Please critique this possible buy for dressage. She is 3 year old Thoroughbred. 

Thanks!


----------



## SorrelHorse (Apr 9, 2009)

I like her. Is she off the track? I think she could use a little more muscling. I'm no expert in conformation so I'll leave the details to the pros.


----------



## blue eyed pony (Jun 20, 2011)

Her shoulder is a tad upright for a dressage horse, close to ideal for a jumper. She's a tad long in the back, and her croup is a little prominent. A wee bit downhill but being 3 she may grow out if it. Her cannons are a hair long but not too bad for a TB, and I like her hindquarter but I feel like her stifle angle is a tad open (in other words that's a slightly posty hind leg). Lovely deep heartgirth, she might be a bit wasp-waisted which would make her weak through the loin but if she's fresh off the track she might let down.

I won't say anything about head/neck/tie in, because of the angle of her head it will change the apparent proportions.

Overall I really like her, but not for a dressage horse. I think, provided she levels out or matures uphill, she'd make a great jumper... different types! Usually, a good jumper should be able to offer a decent dressage test, and a good dressage horse should be able to jump ok, but there's a reason the types for top jumpers and top dressage horses are completely different. Different horses for different courses.

I love her, but if you don't jump, you should be looking for a horse with a slightly shorter back, more slope in the shoulder, and a smoother coupling.


----------



## BaileyJo (Aug 23, 2011)

Thank you!


----------



## blue eyed pony (Jun 20, 2011)

No problem, I hope you got something useful out of all that? I tend to waffle so I hope I didn't fill my post with too much fluff!


----------



## OnTheBit (Mar 20, 2012)

Woooow. I totally looked at this horse last night as a hunter prospect.


----------



## BaileyJo (Aug 23, 2011)

How did she look?? Are you going to pick her up?


----------



## OnTheBit (Mar 20, 2012)

No, I mean I looked at it last night online and called the people. Haven't seen it in person.
_Posted via Mobile Device_


----------



## BaileyJo (Aug 23, 2011)

This is what Canter told me about her....

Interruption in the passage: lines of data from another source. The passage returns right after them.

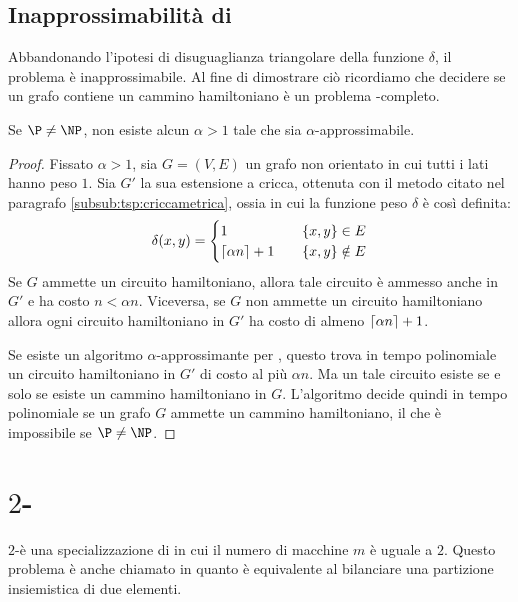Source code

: \subsection{Inapprossimabilità di \TravelingSalesman}
Abbandonando l'ipotesi di disuguaglianza triangolare della funzione $\delta$, il problema \TravelingSalesman è inapprossimabile.
Al fine di dimostrare ciò ricordiamo che decidere se un grafo contiene un cammino hamiltoniano è un problema \NP-completo.

\begin{theorem}
	Se $\P\neq\NP$, non esiste alcun $\alpha>1$ tale che \TravelingSalesman sia $\alpha$-approssimabile.
\end{theorem}
\begin{proof}
	Fissato $\alpha>1$, sia $G=(V,E)$ un grafo non orientato in cui tutti i lati hanno peso $1$.
	Sia $G'$ la sua estensione a cricca, ottenuta con il metodo citato nel paragrafo \ref{subsub:tsp:criccametrica}, ossia in cui la funzione peso $\delta$ è così definita:
	\begin{equation*}
		\delta(x,y) = \begin{cases}
			1                 & \quad \left\{ x,y \right\}\in E    \\
			\left\lceil \alpha n \right\rceil+1 & \quad \left\{ x,y \right\}\notin E
		\end{cases}
	\end{equation*}
	Se $G$ ammette un circuito hamiltoniano, allora tale circuito è ammesso anche in $G'$ e ha costo $n<\alpha n$.
	Viceversa, se $G$ non ammette un circuito hamiltoniano allora ogni circuito hamiltoniano in $G'$ ha costo di almeno $\left\lceil \alpha n \right\rceil+1$.

	Se esiste un algoritmo $\alpha$-approssimante per \TravelingSalesman, questo trova in tempo polinomiale un circuito hamiltoniano in $G'$ di costo al più $\alpha n$. Ma un tale circuito esiste se e solo se esiste un cammino hamiltoniano in $G$. L'algoritmo decide quindi in tempo polinomiale se un grafo $G$ ammette un cammino hamiltoniano, il che è impossibile se $\P\neq\NP$.
\end{proof}



\section{\texorpdfstring{$2$}{2}-\LoadBalancing}
$2$-\LoadBalancing è una specializzazione di \LoadBalancing in cui il numero di macchine $m$ è uguale a $2$.
Questo problema è anche chiamato \MinimumPartition in quanto è equivalente al bilanciare una partizione insiemistica di due elementi.


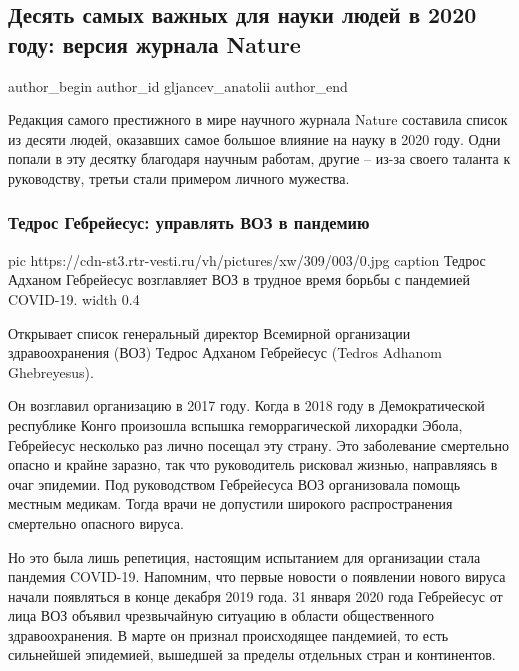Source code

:  
 
 
 
 
 
\subsection{Десять самых важных для науки людей в 2020 году: версия журнала Nature}
\label{sec:31_12_2020.news.ru.vesti.gljancev_anatolii.1.desjat_samyh_vazhnyh_ljudej_dlja_nauki}
\ifcmt
	author_begin
   author_id gljancev_anatolii
	author_end
\fi

Редакция самого престижного в мире научного журнала Nature составила список из
десяти людей, оказавших самое большое влияние на науку в 2020 году. Одни попали
в эту десятку благодаря научным работам, другие – из-за своего таланта к
руководству, третьи стали примером личного мужества.

\subsubsection{Тедрос Гебрейесус: управлять ВОЗ в пандемию}

\ifcmt
  pic https://cdn-st3.rtr-vesti.ru/vh/pictures/xw/309/003/0.jpg
	caption Тедрос Адханом Гебрейесус возглавляет ВОЗ в трудное время борьбы с пандемией COVID-19.
  width 0.4
\fi

Открывает список генеральный директор Всемирной организации здравоохранения
(ВОЗ) Тедрос Адханом Гебрейесус (Tedros Adhanom Ghebreyesus).

Он возглавил организацию в 2017 году. Когда в 2018 году в Демократической
республике Конго произошла вспышка геморрагической лихорадки Эбола, Гебрейесус
несколько раз лично посещал эту страну. Это заболевание смертельно опасно и
крайне заразно, так что руководитель рисковал жизнью, направляясь в очаг
эпидемии. Под руководством Гебрейесуса ВОЗ организовала помощь местным медикам.
Тогда врачи не допустили широкого распространения смертельно опасного вируса.

Но это была лишь репетиция, настоящим испытанием для организации стала пандемия
COVID-19. Напомним, что первые новости о появлении нового вируса начали
появляться в конце декабря 2019 года. 31 января 2020 года Гебрейесус от лица
ВОЗ объявил чрезвычайную ситуацию в области общественного здравоохранения. В
марте он признал происходящее пандемией, то есть сильнейшей эпидемией, вышедшей
за пределы отдельных стран и континентов.

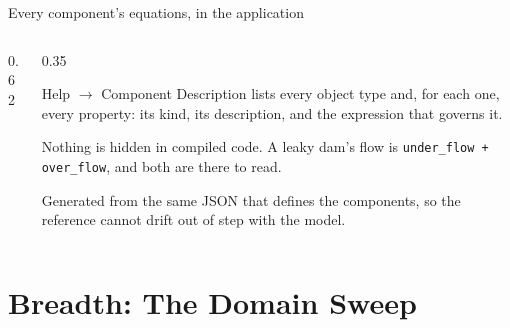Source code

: \documentclass[aspectratio=169, 10pt]{beamer}
\begin{document}
\begin{frame}{Every component's equations, in the application}
  \begin{columns}[c,onlytextwidth]
    \begin{column}{0.62\textwidth}
    \end{column}
    \begin{column}{0.35\textwidth}
      {\footnotesize \alert{Help $\rightarrow$ Component Description} lists
      every object type and, for each one, every property: its kind, its
      description, and \alert{the expression that governs it}.

      \vspace{0.6em}
      Nothing is hidden in compiled code. A leaky dam's flow is
      \texttt{under\_flow + over\_flow}, and both are there to read.}
      \vspace{0.6em}

      {\scriptsize Generated from the same JSON that defines the components, so
      the reference cannot drift out of step with the model.}
    \end{column}
  \end{columns}
\end{frame}

\section{Breadth: The Domain Sweep}
\end{document}
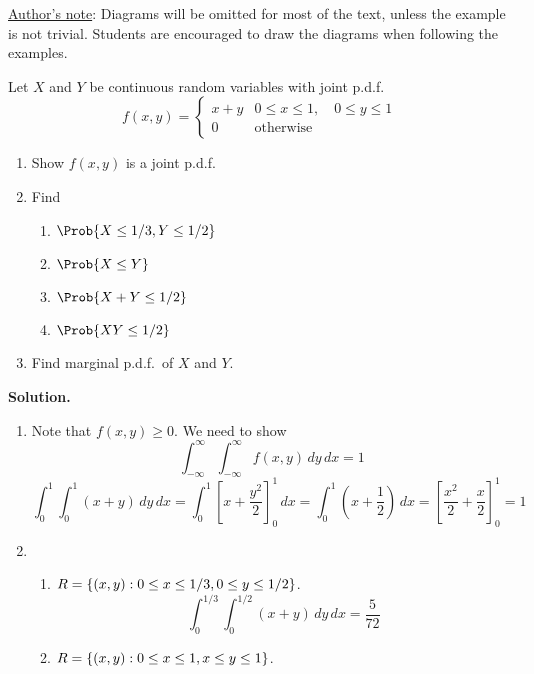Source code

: \underline{Author's note}: Diagrams will be omitted for most of the text,
unless the example is not trivial. Students are encouraged
to draw the diagrams when following the examples.
\begin{Example}{}{}
    Let $ X $ and $ Y $ be continuous random variables
    with joint p.d.f.\
    \[ f(x,y)=
        \begin{cases}
            x+y & 0\le x\le 1,\quad 0\le y\le 1 \\
            0   & \text{otherwise}
        \end{cases} \]
    \begin{enumerate}[label=(\roman*)]
        \item Show $ f(x,y) $ is a joint p.d.f.\
        \item Find
              \begin{enumerate}[label=(\alph*)]
                  \item $ \Prob{X\le 1/3, Y\le 1/2} $
                  \item $ \Prob{X\le Y} $
                  \item $ \Prob{X+Y\le 1/2} $
                  \item $ \Prob{XY\le 1/2} $
              \end{enumerate}
        \item Find marginal p.d.f.\ of $ X $ and $ Y $.
    \end{enumerate}
    \textbf{Solution.}
    \begin{enumerate}[label=(\roman*)]
        \item Note that $ f(x,y)\ge 0 $. We need to show
              \[ \int_{-\infty}^{\infty} \int_{-\infty}^{\infty} f(x,y)\, d{y} \, d{x} =1 \]
              \[ \int_{0}^{1} \int_{0}^{1} (x+y)\, d{y} \, d{x}
                  =\int_{0}^{1} \left[ x+\frac{y^2}{2} \right]_0^1\, d{x}
                  =\int_{0}^{1} \left( x+\frac{1}{2} \right)\, d{x}
                  =\left[ \frac{x^2}{2}  +\frac{x}{2}\right]_0^1
                  =1
              \]
        \item \begin{enumerate}[label=(\alph*)]
                  \item $ R=\{(x,y):0\le x\le 1/3, 0\le y
                                \le 1/2\} $.
                        \[ \int_{0}^{1/3} \int_{0}^{1/2} (x+y)\, d{y} \, d{x} =\frac{5}{72} \]
                  \item $ R=\{(x,y):0\le x\le 1,x\le y\le 1\} $.
                        \[
\]
\end{enumerate}
\end{enumerate}
\end{Example}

"We LOVE this horse!!!! She is gentle, kind and soooo pretty. The pics dont do her justice.It was race day when we took her pics and she was so laid back and not spooky at all esp with all the commotion at the race track. We really want to find her a great home as she is just not suited to be a race horse but would do so well in another discipline. She would do great as a dressage-endurance prospect with some additional schooling. I think Pass Approval has so much potential-can you tell how much I love this horse-LOL!!!!"

Thought it might be helpful for you.


----------



## Jake and Dai (Aug 15, 2008)

She is so very pretty! But...I'm looking at her back pasterns...and cannot tell if its the shadows from her dark legs and the grass. But they look a bit funny to me, like they slope quite a bit more than they should.

Does anyone else see that?


----------



## OnTheBit (Mar 20, 2012)

I'm looking at a different horse now. I'm not too big on mares and found a gelding I like better. 

http://www.horseforum.com/horse-conformation-critique/please-help-horse-119407/
_Posted via Mobile Device_


----------



## MysticL (Sep 5, 2011)

I've looked at both. I really like the gelding! but Im biased based on the fact that I personally prefer a gelding and I also love a chestnut! He looks really nicely built though and the fact that he hasn't raced is also good. It means he hasn't had that extra strain on his joints


----------